340B Program and Healthcare Costs

Amid the sweeping cuts to safety-net programs, the leaked budget also proposes significant changes to the 340B Drug Pricing Program, which provides discounted medications to hospitals and clinics serving vulnerable populations. HFES reports that the administration is "seeking new authority to regulate 'all aspects of the 340B Program'" and would require covered entities to report on their use of 340B savings.

According to Health Exec, the proposal would require facilities to "charge no more than the actual cost of acquiring and dispensing drugs to low-income patients." While greater transparency might be beneficial, these changes—combined with cuts to other safety-net programs—could restrict access to affordable medications for people living with HIV, hepatitis, and other chronic conditions who rely on safety-net providers participating in the 340B program.

Conclusion

Unlike during Trump's first term when Congress often rejected deep cuts to health agencies, the current political landscape offers much less hope for meaningful congressional pushback.
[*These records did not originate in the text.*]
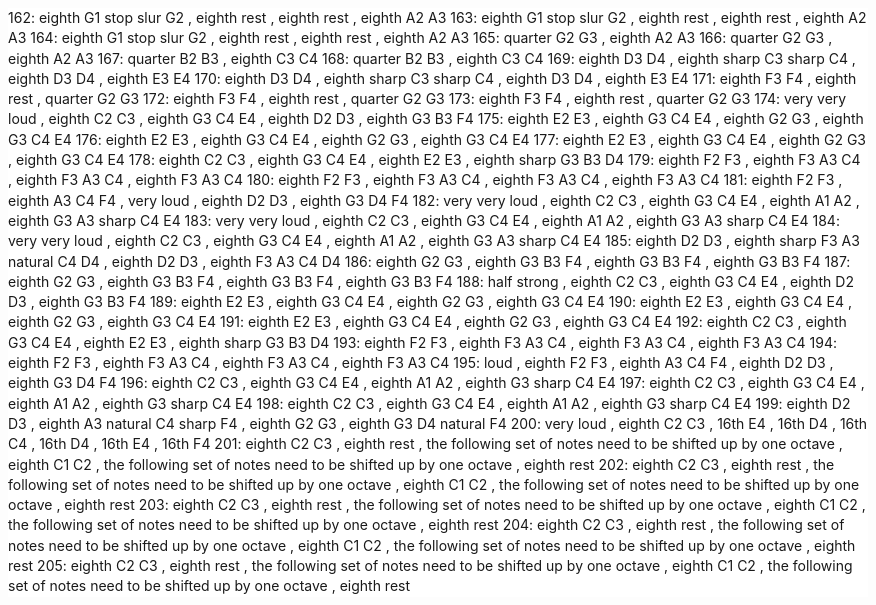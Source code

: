 162: eighth G1 stop slur G2 , eighth rest , eighth rest , eighth A2 A3
163: eighth G1 stop slur G2 , eighth rest , eighth rest , eighth A2 A3
164: eighth G1 stop slur G2 , eighth rest , eighth rest , eighth A2 A3
165: quarter G2 G3 , eighth A2 A3
166: quarter G2 G3 , eighth A2 A3
167: quarter B2 B3 , eighth C3 C4
168: quarter B2 B3 , eighth C3 C4
169: eighth D3 D4 , eighth sharp C3 sharp C4 , eighth D3 D4 , eighth E3 E4
170: eighth D3 D4 , eighth sharp C3 sharp C4 , eighth D3 D4 , eighth E3 E4
171: eighth F3 F4 , eighth rest , quarter G2 G3
172: eighth F3 F4 , eighth rest , quarter G2 G3
173: eighth F3 F4 , eighth rest , quarter G2 G3
174: very very loud , eighth C2 C3 , eighth G3 C4 E4 , eighth D2 D3 , eighth G3 B3 F4
175: eighth E2 E3 , eighth G3 C4 E4 , eighth G2 G3 , eighth G3 C4 E4
176: eighth E2 E3 , eighth G3 C4 E4 , eighth G2 G3 , eighth G3 C4 E4
177: eighth E2 E3 , eighth G3 C4 E4 , eighth G2 G3 , eighth G3 C4 E4
178: eighth C2 C3 , eighth G3 C4 E4 , eighth E2 E3 , eighth sharp G3 B3 D4
179: eighth F2 F3 , eighth F3 A3 C4 , eighth F3 A3 C4 , eighth F3 A3 C4
180: eighth F2 F3 , eighth F3 A3 C4 , eighth F3 A3 C4 , eighth F3 A3 C4
181: eighth F2 F3 , eighth A3 C4 F4 , very loud , eighth D2 D3 , eighth G3 D4 F4
182: very very loud , eighth C2 C3 , eighth G3 C4 E4 , eighth A1 A2 , eighth G3 A3 sharp C4 E4
183: very very loud , eighth C2 C3 , eighth G3 C4 E4 , eighth A1 A2 , eighth G3 A3 sharp C4 E4
184: very very loud , eighth C2 C3 , eighth G3 C4 E4 , eighth A1 A2 , eighth G3 A3 sharp C4 E4
185: eighth D2 D3 , eighth sharp F3 A3 natural C4 D4 , eighth D2 D3 , eighth F3 A3 C4 D4
186: eighth G2 G3 , eighth G3 B3 F4 , eighth G3 B3 F4 , eighth G3 B3 F4
187: eighth G2 G3 , eighth G3 B3 F4 , eighth G3 B3 F4 , eighth G3 B3 F4
188: half strong , eighth C2 C3 , eighth G3 C4 E4 , eighth D2 D3 , eighth G3 B3 F4
189: eighth E2 E3 , eighth G3 C4 E4 , eighth G2 G3 , eighth G3 C4 E4
190: eighth E2 E3 , eighth G3 C4 E4 , eighth G2 G3 , eighth G3 C4 E4
191: eighth E2 E3 , eighth G3 C4 E4 , eighth G2 G3 , eighth G3 C4 E4
192: eighth C2 C3 , eighth G3 C4 E4 , eighth E2 E3 , eighth sharp G3 B3 D4
193: eighth F2 F3 , eighth F3 A3 C4 , eighth F3 A3 C4 , eighth F3 A3 C4
194: eighth F2 F3 , eighth F3 A3 C4 , eighth F3 A3 C4 , eighth F3 A3 C4
195: loud , eighth F2 F3 , eighth A3 C4 F4 , eighth D2 D3 , eighth G3 D4 F4
196: eighth C2 C3 , eighth G3 C4 E4 , eighth A1 A2 , eighth G3 sharp C4 E4
197: eighth C2 C3 , eighth G3 C4 E4 , eighth A1 A2 , eighth G3 sharp C4 E4
198: eighth C2 C3 , eighth G3 C4 E4 , eighth A1 A2 , eighth G3 sharp C4 E4
199: eighth D2 D3 , eighth A3 natural C4 sharp F4 , eighth G2 G3 , eighth G3 D4 natural F4
200: very loud , eighth C2 C3 , 16th E4 , 16th D4 , 16th C4 , 16th D4 , 16th E4 , 16th F4
201: eighth C2 C3 , eighth rest , the following set of notes need to be shifted up by one octave , eighth C1 C2 , the following set of notes need to be shifted up by one octave , eighth rest
202: eighth C2 C3 , eighth rest , the following set of notes need to be shifted up by one octave , eighth C1 C2 , the following set of notes need to be shifted up by one octave , eighth rest
203: eighth C2 C3 , eighth rest , the following set of notes need to be shifted up by one octave , eighth C1 C2 , the following set of notes need to be shifted up by one octave , eighth rest
204: eighth C2 C3 , eighth rest , the following set of notes need to be shifted up by one octave , eighth C1 C2 , the following set of notes need to be shifted up by one octave , eighth rest
205: eighth C2 C3 , eighth rest , the following set of notes need to be shifted up by one octave , eighth C1 C2 , the following set of notes need to be shifted up by one octave , eighth rest

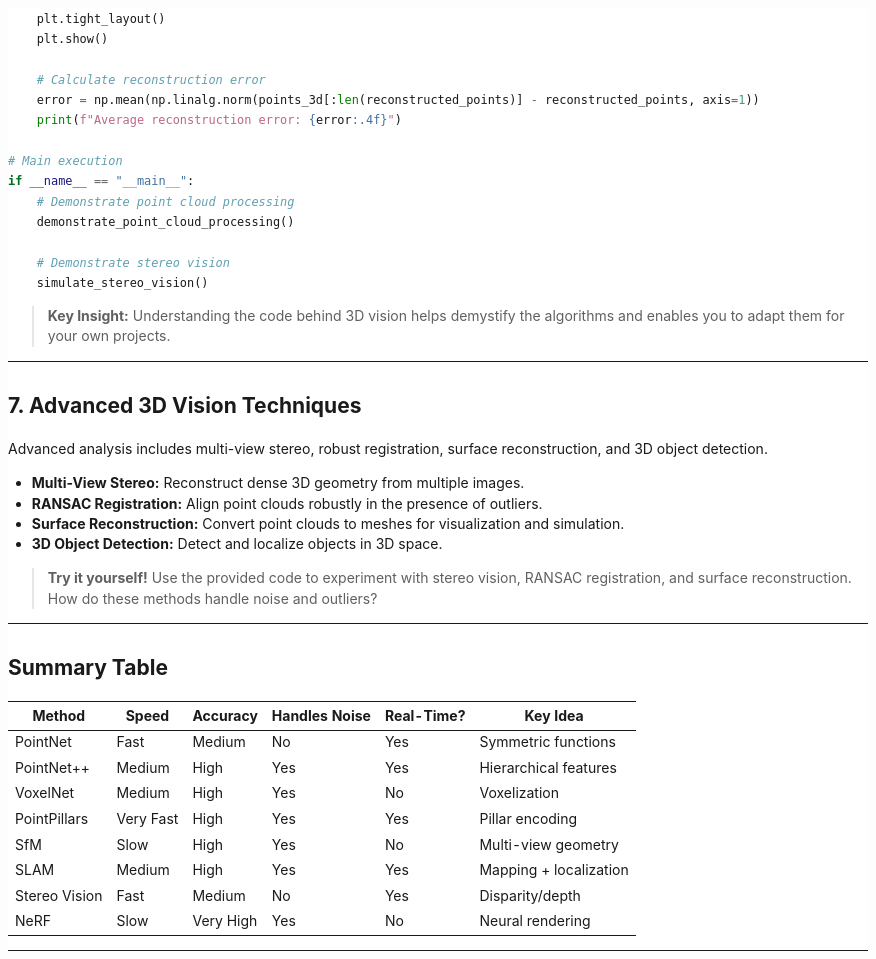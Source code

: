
 ```python
    plt.tight_layout()
    plt.show()
    
    # Calculate reconstruction error
    error = np.mean(np.linalg.norm(points_3d[:len(reconstructed_points)] - reconstructed_points, axis=1))
    print(f"Average reconstruction error: {error:.4f}")

# Main execution
if __name__ == "__main__":
    # Demonstrate point cloud processing
    demonstrate_point_cloud_processing()
    
    # Demonstrate stereo vision
    simulate_stereo_vision()
```

> **Key Insight:**
> Understanding the code behind 3D vision helps demystify the algorithms and enables you to adapt them for your own projects.

---

## 7. Advanced 3D Vision Techniques

Advanced analysis includes multi-view stereo, robust registration, surface reconstruction, and 3D object detection.

- **Multi-View Stereo:** Reconstruct dense 3D geometry from multiple images.
- **RANSAC Registration:** Align point clouds robustly in the presence of outliers.
- **Surface Reconstruction:** Convert point clouds to meshes for visualization and simulation.
- **3D Object Detection:** Detect and localize objects in 3D space.

> **Try it yourself!**
> Use the provided code to experiment with stereo vision, RANSAC registration, and surface reconstruction. How do these methods handle noise and outliers?

---

## Summary Table

| Method         | Speed      | Accuracy   | Handles Noise | Real-Time? | Key Idea                |
|----------------|------------|------------|--------------|------------|-------------------------|
| PointNet       | Fast       | Medium     | No           | Yes        | Symmetric functions     |
| PointNet++     | Medium     | High       | Yes          | Yes        | Hierarchical features   |
| VoxelNet       | Medium     | High       | Yes          | No         | Voxelization            |
| PointPillars   | Very Fast  | High       | Yes          | Yes        | Pillar encoding         |
| SfM            | Slow       | High       | Yes          | No         | Multi-view geometry     |
| SLAM           | Medium     | High       | Yes          | Yes        | Mapping + localization  |
| Stereo Vision  | Fast       | Medium     | No           | Yes        | Disparity/depth         |
| NeRF           | Slow       | Very High  | Yes          | No         | Neural rendering        |

---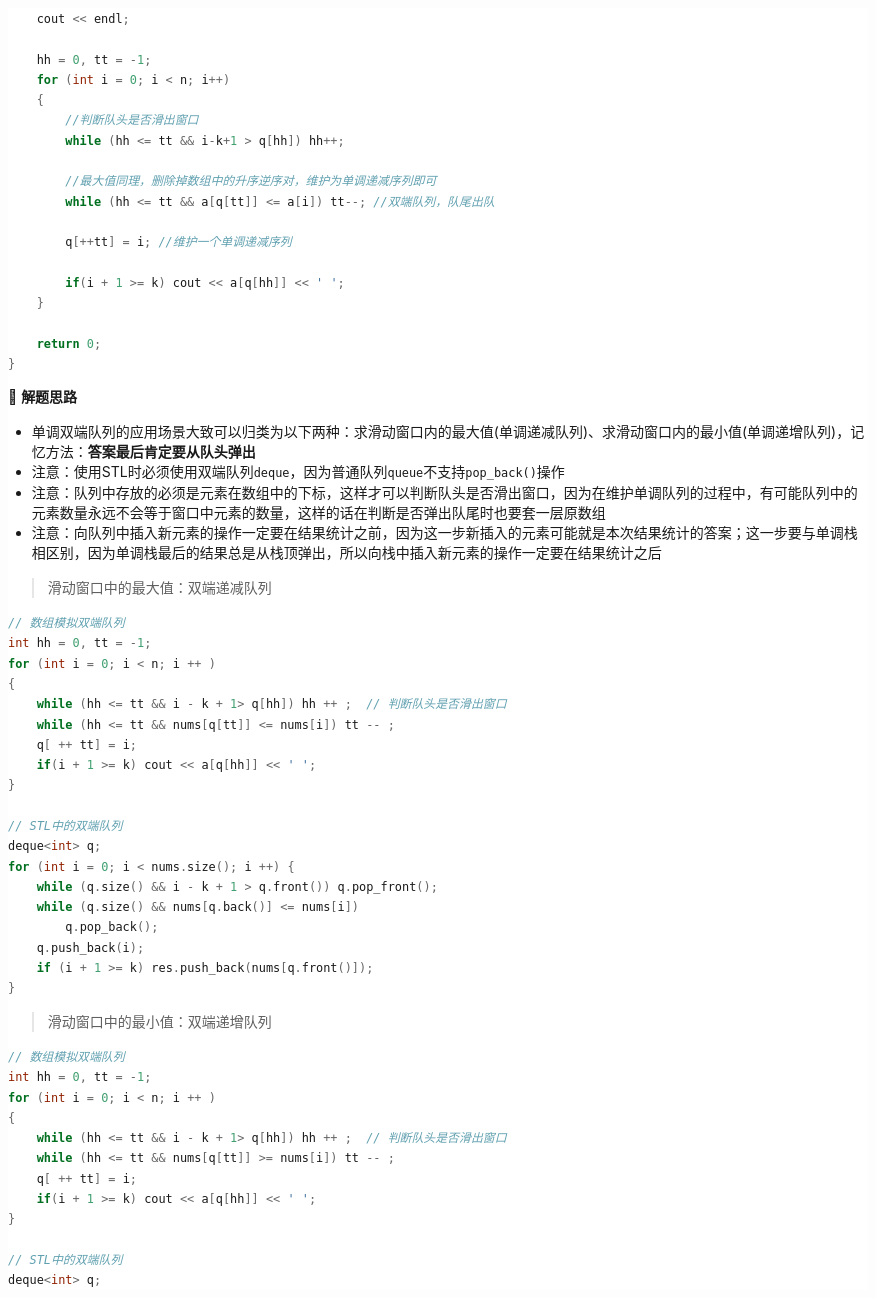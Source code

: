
 ```C++
	cout << endl;
	
	hh = 0, tt = -1;
	for (int i = 0; i < n; i++)
	{
		//判断队头是否滑出窗口
		while (hh <= tt && i-k+1 > q[hh]) hh++;
		
		//最大值同理，删除掉数组中的升序逆序对，维护为单调递减序列即可
		while (hh <= tt && a[q[tt]] <= a[i]) tt--; //双端队列，队尾出队
        
		q[++tt] = i; //维护一个单调递减序列
		
		if(i + 1 >= k) cout << a[q[hh]] << ' ';
	}

	return 0;
}
```
:memo:  **解题思路**

- 单调双端队列的应用场景大致可以归类为以下两种：求滑动窗口内的最大值(单调递减队列)、求滑动窗口内的最小值(单调递增队列)，记忆方法：**答案最后肯定要从队头弹出**
- 注意：使用STL时必须使用双端队列`deque`，因为普通队列`queue`不支持`pop_back()`操作
- 注意：队列中存放的必须是元素在数组中的下标，这样才可以判断队头是否滑出窗口，因为在维护单调队列的过程中，有可能队列中的元素数量永远不会等于窗口中元素的数量，这样的话在判断是否弹出队尾时也要套一层原数组
- 注意：向队列中插入新元素的操作一定要在结果统计之前，因为这一步新插入的元素可能就是本次结果统计的答案；这一步要与单调栈相区别，因为单调栈最后的结果总是从栈顶弹出，所以向栈中插入新元素的操作一定要在结果统计之后

> 滑动窗口中的最大值：双端递减队列
```C++
// 数组模拟双端队列
int hh = 0, tt = -1;
for (int i = 0; i < n; i ++ )
{
    while (hh <= tt && i - k + 1> q[hh]) hh ++ ;  // 判断队头是否滑出窗口
    while (hh <= tt && nums[q[tt]] <= nums[i]) tt -- ;
    q[ ++ tt] = i;
    if(i + 1 >= k) cout << a[q[hh]] << ' ';
}

// STL中的双端队列
deque<int> q;
for (int i = 0; i < nums.size(); i ++) {
    while (q.size() && i - k + 1 > q.front()) q.pop_front();
    while (q.size() && nums[q.back()] <= nums[i])
        q.pop_back();
    q.push_back(i);
    if (i + 1 >= k) res.push_back(nums[q.front()]);
}
```

> 滑动窗口中的最小值：双端递增队列
```C++
// 数组模拟双端队列
int hh = 0, tt = -1;
for (int i = 0; i < n; i ++ )
{
    while (hh <= tt && i - k + 1> q[hh]) hh ++ ;  // 判断队头是否滑出窗口
    while (hh <= tt && nums[q[tt]] >= nums[i]) tt -- ;
    q[ ++ tt] = i;
    if(i + 1 >= k) cout << a[q[hh]] << ' ';
}

// STL中的双端队列
deque<int> q;
```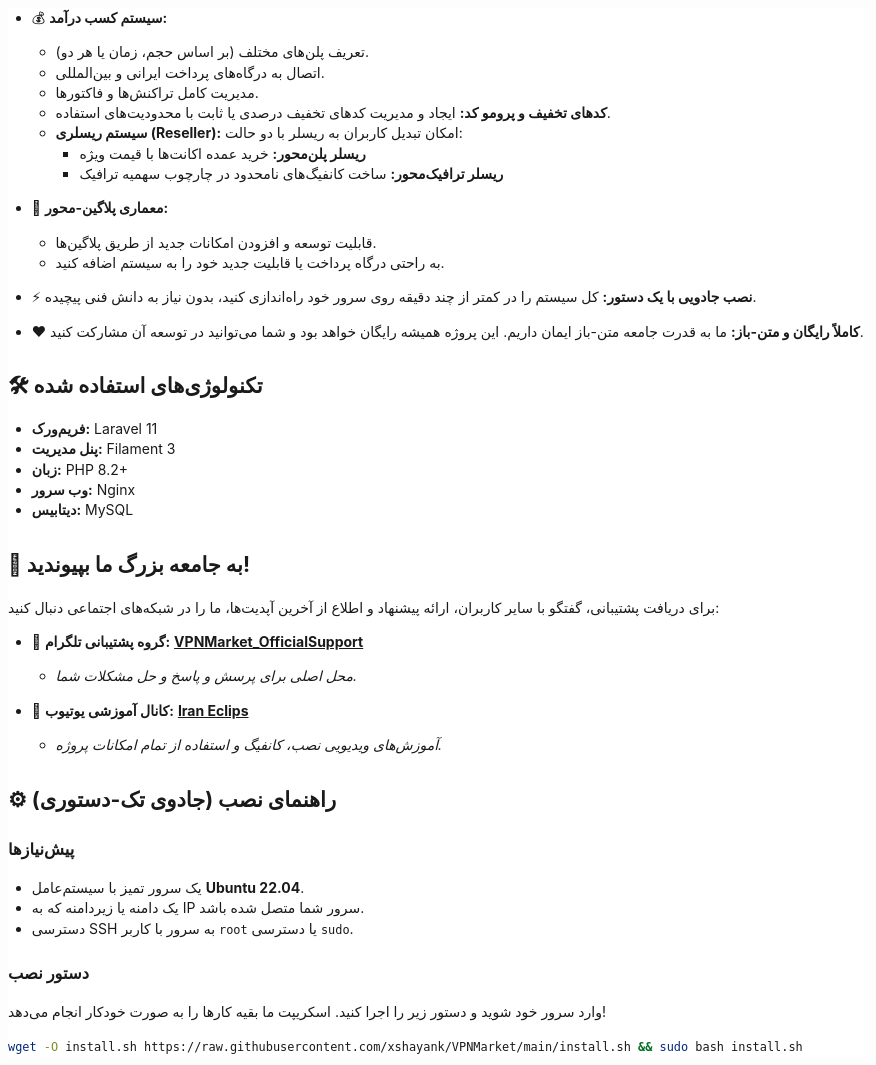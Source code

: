 - 💰 **سیستم کسب درآمد:**
  - تعریف پلن‌های مختلف (بر اساس حجم، زمان یا هر دو).
  - اتصال به درگاه‌های پرداخت ایرانی و بین‌المللی.
  - مدیریت کامل تراکنش‌ها و فاکتورها.
  - **کدهای تخفیف و پرومو کد:** ایجاد و مدیریت کدهای تخفیف درصدی یا ثابت با محدودیت‌های استفاده.
  - **سیستم ریسلری (Reseller):** امکان تبدیل کاربران به ریسلر با دو حالت:
    - **ریسلر پلن‌محور:** خرید عمده اکانت‌ها با قیمت ویژه
    - **ریسلر ترافیک‌محور:** ساخت کانفیگ‌های نامحدود در چارچوب سهمیه ترافیک

- 🧩 **معماری پلاگین-محور:**
  - قابلیت توسعه و افزودن امکانات جدید از طریق پلاگین‌ها.
  - به راحتی درگاه پرداخت یا قابلیت جدید خود را به سیستم اضافه کنید.

- ⚡ **نصب جادویی با یک دستور:** کل سیستم را در کمتر از چند دقیقه روی سرور خود راه‌اندازی کنید، بدون نیاز به دانش فنی پیچیده.

- ❤️ **کاملاً رایگان و متن-باز:** ما به قدرت جامعه متن-باز ایمان داریم. این پروژه همیشه رایگان خواهد بود و شما می‌توانید در توسعه آن مشارکت کنید.

## 🛠️ تکنولوژی‌های استفاده شده
- **فریم‌ورک:** Laravel 11
- **پنل مدیریت:** Filament 3
- **زبان:** PHP 8.2+
- **وب سرور:** Nginx
- **دیتابیس:** MySQL

## 💬 به جامعه بزرگ ما بپیوندید!

برای دریافت پشتیبانی، گفتگو با سایر کاربران، ارائه پیشنهاد و اطلاع از آخرین آپدیت‌ها، ما را در شبکه‌های اجتماعی دنبال کنید:

- 🔵 **گروه پشتیبانی تلگرام:** [**VPNMarket_OfficialSupport**](https://t.me/VPNMarket_OfficialSupport)
  - *محل اصلی برای پرسش و پاسخ و حل مشکلات شما.*

- 🔴 **کانال آموزشی یوتیوب:** [**Iran Eclips**](https://www.youtube.com/@iraneclips8168/videos)
  - *آموزش‌های ویدیویی نصب، کانفیگ و استفاده از تمام امکانات پروژه.*

## ⚙️ راهنمای نصب (جادوی تک-دستوری)

### پیش‌نیازها
*   یک سرور تمیز با سیستم‌عامل **Ubuntu 22.04**.
*   یک دامنه یا زیردامنه که به IP سرور شما متصل شده باشد.
*   دسترسی SSH به سرور با کاربر `root` یا دسترسی `sudo`.

### دستور نصب
وارد سرور خود شوید و دستور زیر را اجرا کنید. اسکریپت ما بقیه کارها را به صورت خودکار انجام می‌دهد!

```bash
wget -O install.sh https://raw.githubusercontent.com/xshayank/VPNMarket/main/install.sh && sudo bash install.sh
```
Under the GOP-controlled Congress, recent reports show Republicans largely falling in line behind Trump's initiatives, with Reuters reporting that the president is "testing the U.S. Constitution's system of checks and balances" while congressional Republicans demonstrate "staunch support." This legislative acquiescence has extended to health policy, with little effective opposition to the administration's sweeping restructuring of federal health agencies.

Further complicating advocacy efforts, HHS Secretary Robert F. Kennedy Jr. has eliminated a key avenue for public input by rescinding a 54-year-old policy that required public comment periods for rules on grants, benefits, and other health programs. This change, which came despite Kennedy's promises of "radical transparency," allows HHS to implement major policy changes without seeking feedback from affected communities, healthcare providers, or advocacy organizations.

In this environment, traditional advocacy approaches must evolve. In the absence of congressional intervention, our energy may be better spent:

  1. Forming coalitions between patient groups, healthcare providers, private business, and public health organizations to amplify impact
  2. Considering support for legal challenges to health policy changes implemented without adequate review
  3. Carefully documenting and publicizing the real-world impacts of cuts to HIV services and other critical programs
  4. Engaging with state officials who may have flexibility in implementing federal changes
  5. Making use of remaining public comment opportunities when available, with a focus on evidence-based arguments

The proposed dismantling of federal HIV infrastructure represents an existential threat to decades of progress. While the political headwinds are strong, our collective advocacy efforts remain essential to protecting the health services that millions of Americans depend on.